• **Problem**
Give the lines of the material verbatim, from the first line to the line with "1. Con estas", including both.

• **Source data**
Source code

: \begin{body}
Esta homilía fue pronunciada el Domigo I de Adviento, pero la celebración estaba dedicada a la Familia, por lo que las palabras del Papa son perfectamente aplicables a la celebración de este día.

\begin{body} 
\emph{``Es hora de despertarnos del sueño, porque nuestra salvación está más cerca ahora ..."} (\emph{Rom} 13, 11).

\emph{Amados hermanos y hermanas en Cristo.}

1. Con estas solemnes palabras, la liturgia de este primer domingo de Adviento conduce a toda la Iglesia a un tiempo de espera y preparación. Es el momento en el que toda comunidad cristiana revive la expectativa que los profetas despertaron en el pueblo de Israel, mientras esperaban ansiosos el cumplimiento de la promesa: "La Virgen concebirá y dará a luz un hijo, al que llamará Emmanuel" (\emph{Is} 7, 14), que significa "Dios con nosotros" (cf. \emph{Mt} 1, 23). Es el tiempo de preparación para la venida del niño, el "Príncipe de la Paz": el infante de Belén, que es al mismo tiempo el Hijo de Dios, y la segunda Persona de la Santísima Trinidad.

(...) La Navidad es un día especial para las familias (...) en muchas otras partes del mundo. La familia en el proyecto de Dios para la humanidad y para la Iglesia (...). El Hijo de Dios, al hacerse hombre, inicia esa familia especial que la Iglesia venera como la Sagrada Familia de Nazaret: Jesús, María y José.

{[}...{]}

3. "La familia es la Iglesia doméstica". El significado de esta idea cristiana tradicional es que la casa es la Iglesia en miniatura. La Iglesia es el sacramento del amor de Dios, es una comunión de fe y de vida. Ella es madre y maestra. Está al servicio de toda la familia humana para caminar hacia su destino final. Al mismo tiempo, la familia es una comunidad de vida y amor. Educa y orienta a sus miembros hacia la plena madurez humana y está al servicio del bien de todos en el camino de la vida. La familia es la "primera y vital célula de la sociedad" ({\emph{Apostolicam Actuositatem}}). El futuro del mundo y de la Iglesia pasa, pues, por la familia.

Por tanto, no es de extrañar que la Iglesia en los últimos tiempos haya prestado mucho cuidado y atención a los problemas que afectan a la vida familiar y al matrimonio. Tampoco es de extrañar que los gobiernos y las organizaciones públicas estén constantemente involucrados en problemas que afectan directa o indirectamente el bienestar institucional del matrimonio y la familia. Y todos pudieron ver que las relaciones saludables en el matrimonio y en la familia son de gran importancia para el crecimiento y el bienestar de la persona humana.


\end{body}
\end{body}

• **Output for this task**
Source code

: \begin{body}
Esta homilía fue pronunciada el Domigo I de Adviento, pero la celebración estaba dedicada a la Familia, por lo que las palabras del Papa son perfectamente aplicables a la celebración de este día.

\begin{body} 
\emph{``Es hora de despertarnos del sueño, porque nuestra salvación está más cerca ahora ..."} (\emph{Rom} 13, 11).

\emph{Amados hermanos y hermanas en Cristo.}

1. Con estas solemnes palabras, la liturgia de este primer domingo de Adviento conduce a toda la Iglesia a un tiempo de espera y preparación. Es el momento en el que toda comunidad cristiana revive la expectativa que los profetas despertaron en el pueblo de Israel, mientras esperaban ansiosos el cumplimiento de la promesa: "La Virgen concebirá y dará a luz un hijo, al que llamará Emmanuel" (\emph{Is} 7, 14), que significa "Dios con nosotros" (cf. \emph{Mt} 1, 23). Es el tiempo de preparación para la venida del niño, el "Príncipe de la Paz": el infante de Belén, que es al mismo tiempo el Hijo de Dios, y la segunda Persona de la Santísima Trinidad.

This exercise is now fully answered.